*WORK TO COMPLETE*: Counting only the lines below that contain the word "entire", what is the total? Give it with no other words.

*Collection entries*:
---+---

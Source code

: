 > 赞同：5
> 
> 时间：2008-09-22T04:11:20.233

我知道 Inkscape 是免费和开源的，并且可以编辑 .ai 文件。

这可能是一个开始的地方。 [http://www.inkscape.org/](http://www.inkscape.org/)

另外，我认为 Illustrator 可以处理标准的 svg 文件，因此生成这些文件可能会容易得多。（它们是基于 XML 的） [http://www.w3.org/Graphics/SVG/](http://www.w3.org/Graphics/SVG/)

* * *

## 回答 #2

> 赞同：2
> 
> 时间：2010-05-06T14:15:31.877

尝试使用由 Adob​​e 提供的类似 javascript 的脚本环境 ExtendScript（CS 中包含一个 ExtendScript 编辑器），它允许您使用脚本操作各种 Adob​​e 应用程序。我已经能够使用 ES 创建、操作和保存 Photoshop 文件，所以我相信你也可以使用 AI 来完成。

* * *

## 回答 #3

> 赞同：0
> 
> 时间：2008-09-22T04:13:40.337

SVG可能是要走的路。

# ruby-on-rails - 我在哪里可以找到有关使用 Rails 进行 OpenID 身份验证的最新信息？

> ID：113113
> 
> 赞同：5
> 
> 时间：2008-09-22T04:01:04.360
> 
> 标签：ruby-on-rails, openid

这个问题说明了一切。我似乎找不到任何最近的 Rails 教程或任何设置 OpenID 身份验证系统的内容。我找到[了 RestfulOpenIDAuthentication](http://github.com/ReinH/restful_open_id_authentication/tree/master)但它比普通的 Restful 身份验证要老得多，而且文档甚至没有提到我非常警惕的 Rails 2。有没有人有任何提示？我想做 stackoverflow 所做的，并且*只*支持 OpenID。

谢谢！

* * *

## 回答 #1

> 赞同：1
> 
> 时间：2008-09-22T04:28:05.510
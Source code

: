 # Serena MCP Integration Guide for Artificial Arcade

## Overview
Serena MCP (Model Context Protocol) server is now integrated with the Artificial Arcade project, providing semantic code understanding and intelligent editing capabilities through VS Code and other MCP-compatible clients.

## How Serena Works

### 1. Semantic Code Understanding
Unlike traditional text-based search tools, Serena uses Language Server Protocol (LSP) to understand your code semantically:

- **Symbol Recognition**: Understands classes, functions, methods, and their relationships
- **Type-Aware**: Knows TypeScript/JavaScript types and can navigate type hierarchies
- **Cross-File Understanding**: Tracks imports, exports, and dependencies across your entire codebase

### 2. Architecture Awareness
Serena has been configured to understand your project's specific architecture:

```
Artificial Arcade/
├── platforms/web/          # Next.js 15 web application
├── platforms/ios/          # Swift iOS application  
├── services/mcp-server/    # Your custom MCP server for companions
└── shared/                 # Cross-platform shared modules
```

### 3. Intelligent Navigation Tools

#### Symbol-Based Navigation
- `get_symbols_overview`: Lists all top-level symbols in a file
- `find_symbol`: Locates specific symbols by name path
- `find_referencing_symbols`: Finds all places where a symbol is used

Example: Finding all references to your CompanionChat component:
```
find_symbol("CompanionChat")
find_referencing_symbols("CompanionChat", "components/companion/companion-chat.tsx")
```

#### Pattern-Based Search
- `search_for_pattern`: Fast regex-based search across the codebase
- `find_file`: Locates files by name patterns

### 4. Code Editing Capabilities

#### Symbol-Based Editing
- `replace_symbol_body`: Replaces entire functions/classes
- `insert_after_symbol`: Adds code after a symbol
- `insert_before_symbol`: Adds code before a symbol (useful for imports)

---+---

*THE COMPLETED TASK*: 2